# INSTRUCTIONS TO FOLLOW
Among the records below, find each line bearing the word "results" and copy it.

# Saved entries
▬▬▬

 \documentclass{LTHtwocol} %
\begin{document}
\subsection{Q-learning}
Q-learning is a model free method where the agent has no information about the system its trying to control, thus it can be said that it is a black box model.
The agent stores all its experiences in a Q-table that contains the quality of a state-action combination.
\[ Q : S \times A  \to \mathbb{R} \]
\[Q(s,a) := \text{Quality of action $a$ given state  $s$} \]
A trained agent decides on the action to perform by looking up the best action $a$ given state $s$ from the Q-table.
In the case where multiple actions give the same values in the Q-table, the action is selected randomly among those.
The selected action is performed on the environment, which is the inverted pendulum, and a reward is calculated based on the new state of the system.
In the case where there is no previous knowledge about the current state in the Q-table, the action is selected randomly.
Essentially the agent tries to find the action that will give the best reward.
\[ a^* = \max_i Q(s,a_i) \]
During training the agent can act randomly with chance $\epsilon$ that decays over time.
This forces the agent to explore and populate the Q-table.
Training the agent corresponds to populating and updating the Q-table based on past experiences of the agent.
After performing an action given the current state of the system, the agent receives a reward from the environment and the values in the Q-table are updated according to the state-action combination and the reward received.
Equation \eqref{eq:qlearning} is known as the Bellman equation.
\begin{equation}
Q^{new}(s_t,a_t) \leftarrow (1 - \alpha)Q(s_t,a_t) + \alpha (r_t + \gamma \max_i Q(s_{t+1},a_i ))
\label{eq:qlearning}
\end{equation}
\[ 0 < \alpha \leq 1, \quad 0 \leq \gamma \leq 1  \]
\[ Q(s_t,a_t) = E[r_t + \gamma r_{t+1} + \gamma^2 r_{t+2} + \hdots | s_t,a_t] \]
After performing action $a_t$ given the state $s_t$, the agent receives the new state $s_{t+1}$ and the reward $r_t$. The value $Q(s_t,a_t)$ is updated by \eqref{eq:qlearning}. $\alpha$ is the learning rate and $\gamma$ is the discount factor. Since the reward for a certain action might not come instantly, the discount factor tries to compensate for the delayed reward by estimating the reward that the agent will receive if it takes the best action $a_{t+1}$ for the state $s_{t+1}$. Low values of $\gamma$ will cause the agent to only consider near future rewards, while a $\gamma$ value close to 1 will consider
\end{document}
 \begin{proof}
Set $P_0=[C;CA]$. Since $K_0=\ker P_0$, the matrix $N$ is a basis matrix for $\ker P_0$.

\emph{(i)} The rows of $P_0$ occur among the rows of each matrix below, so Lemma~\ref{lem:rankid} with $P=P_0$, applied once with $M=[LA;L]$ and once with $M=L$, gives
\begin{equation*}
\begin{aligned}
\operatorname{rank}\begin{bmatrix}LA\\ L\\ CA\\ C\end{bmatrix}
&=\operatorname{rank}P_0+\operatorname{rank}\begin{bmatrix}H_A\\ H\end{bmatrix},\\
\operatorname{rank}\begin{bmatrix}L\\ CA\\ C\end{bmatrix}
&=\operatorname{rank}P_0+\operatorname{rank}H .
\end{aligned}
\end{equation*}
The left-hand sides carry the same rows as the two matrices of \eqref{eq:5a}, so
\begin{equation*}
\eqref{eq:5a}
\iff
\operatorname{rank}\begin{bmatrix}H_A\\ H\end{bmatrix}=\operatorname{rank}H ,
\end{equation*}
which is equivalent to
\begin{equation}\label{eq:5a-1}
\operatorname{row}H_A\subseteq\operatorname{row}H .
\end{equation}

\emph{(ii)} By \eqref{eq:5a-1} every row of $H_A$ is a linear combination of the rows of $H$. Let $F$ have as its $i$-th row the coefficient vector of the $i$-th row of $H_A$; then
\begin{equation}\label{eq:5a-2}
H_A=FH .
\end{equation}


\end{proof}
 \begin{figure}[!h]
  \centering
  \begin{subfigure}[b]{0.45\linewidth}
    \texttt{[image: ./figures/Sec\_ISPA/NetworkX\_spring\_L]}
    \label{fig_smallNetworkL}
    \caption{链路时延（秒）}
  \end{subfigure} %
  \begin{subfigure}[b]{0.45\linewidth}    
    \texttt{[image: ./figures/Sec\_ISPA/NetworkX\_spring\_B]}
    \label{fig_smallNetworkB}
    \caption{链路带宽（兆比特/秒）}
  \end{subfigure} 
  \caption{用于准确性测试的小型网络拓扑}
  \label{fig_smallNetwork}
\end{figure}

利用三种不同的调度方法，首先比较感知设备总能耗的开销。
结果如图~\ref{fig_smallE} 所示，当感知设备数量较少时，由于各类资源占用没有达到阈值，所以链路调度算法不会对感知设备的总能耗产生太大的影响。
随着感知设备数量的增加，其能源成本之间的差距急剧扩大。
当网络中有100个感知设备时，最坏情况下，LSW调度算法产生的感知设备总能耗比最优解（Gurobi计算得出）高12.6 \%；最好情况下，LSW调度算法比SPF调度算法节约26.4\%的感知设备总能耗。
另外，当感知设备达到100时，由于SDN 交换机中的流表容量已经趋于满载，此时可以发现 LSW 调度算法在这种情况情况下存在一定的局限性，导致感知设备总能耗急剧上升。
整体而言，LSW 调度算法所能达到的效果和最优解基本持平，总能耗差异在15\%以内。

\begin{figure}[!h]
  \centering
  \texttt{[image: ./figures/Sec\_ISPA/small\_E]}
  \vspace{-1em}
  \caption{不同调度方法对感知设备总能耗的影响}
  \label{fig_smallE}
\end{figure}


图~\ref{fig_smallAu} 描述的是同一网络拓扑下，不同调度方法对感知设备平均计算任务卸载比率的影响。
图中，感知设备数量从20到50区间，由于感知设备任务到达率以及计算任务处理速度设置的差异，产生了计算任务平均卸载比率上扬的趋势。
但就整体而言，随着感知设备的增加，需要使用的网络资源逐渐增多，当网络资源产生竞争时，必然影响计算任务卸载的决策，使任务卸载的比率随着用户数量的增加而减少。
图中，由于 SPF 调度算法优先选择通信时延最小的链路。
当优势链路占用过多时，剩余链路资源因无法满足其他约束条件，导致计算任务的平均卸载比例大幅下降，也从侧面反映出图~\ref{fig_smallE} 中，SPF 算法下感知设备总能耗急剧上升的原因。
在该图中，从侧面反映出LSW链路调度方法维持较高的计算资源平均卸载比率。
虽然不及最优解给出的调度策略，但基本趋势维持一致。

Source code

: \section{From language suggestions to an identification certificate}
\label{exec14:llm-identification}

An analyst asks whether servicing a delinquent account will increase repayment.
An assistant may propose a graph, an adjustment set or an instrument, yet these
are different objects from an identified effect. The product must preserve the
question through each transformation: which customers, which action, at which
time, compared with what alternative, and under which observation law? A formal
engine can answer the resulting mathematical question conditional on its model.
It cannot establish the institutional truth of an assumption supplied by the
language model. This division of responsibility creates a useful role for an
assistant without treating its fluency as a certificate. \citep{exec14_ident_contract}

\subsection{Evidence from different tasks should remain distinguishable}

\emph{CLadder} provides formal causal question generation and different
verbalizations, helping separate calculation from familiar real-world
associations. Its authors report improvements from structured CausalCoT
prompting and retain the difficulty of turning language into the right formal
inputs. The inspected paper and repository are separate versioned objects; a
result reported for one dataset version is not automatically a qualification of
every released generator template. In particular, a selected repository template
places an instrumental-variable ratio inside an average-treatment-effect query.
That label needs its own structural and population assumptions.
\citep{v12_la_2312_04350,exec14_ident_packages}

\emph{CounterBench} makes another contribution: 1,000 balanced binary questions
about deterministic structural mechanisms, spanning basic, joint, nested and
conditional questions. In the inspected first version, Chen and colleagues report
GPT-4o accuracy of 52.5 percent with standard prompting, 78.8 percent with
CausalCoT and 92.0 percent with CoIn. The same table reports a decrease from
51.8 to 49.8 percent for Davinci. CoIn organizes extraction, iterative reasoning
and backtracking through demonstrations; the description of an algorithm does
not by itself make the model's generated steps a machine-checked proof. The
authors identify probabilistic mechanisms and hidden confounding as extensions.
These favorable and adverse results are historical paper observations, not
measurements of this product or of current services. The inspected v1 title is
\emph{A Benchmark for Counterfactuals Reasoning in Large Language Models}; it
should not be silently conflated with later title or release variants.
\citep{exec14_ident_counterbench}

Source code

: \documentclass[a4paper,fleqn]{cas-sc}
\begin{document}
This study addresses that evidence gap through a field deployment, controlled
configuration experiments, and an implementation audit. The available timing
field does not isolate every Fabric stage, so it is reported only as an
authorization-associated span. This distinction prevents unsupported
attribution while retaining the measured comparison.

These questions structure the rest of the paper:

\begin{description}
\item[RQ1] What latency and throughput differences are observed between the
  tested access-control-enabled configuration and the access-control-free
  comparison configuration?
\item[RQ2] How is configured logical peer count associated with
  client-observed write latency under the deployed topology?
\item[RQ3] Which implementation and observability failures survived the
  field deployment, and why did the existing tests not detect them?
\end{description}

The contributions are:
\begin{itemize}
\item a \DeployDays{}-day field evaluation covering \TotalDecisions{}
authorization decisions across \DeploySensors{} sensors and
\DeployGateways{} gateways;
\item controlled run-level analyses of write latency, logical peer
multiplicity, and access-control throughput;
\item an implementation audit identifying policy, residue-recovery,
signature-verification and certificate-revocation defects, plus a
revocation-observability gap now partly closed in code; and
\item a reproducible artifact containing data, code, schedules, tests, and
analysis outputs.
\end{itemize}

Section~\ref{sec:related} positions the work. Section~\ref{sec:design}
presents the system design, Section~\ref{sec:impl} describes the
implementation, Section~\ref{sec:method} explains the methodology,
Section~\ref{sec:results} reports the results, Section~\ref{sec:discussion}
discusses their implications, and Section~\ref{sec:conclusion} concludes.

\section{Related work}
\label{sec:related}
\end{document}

▬▬▬

# OUTPUT BELOW
These favorable and adverse results are historical paper observations, not
Section~\ref{sec:results} reports the results, Section~\ref{sec:discussion}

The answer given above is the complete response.